» WORK REQUEST
Isolate every line in the data with the string "need" and copy it.

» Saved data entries
+===+

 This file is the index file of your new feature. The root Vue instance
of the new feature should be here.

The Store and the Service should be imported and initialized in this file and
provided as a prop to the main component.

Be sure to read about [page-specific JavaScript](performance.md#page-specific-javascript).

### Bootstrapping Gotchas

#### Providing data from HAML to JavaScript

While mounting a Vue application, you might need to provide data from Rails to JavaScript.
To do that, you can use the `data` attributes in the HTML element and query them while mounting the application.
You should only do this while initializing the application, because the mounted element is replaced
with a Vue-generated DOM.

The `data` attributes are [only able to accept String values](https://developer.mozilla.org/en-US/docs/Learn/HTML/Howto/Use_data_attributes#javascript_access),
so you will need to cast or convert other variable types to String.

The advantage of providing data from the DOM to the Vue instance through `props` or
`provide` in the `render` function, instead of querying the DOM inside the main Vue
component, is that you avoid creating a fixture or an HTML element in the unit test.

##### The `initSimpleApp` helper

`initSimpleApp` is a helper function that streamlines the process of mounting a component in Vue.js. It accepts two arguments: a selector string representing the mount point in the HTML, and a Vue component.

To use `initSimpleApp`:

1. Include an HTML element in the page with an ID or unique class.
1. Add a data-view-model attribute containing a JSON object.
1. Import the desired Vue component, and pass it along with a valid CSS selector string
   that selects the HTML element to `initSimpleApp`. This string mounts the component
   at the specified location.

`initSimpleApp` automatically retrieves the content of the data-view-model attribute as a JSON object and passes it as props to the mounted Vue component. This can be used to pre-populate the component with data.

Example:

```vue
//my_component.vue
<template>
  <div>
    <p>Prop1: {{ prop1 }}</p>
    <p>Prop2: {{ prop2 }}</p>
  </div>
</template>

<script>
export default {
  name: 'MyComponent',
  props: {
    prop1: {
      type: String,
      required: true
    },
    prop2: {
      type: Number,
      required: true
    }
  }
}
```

+===+

» WORKED SOLUTION
While mounting a Vue application, you might need to provide data from Rails to JavaScript.
so you will need to cast or convert other variable types to String.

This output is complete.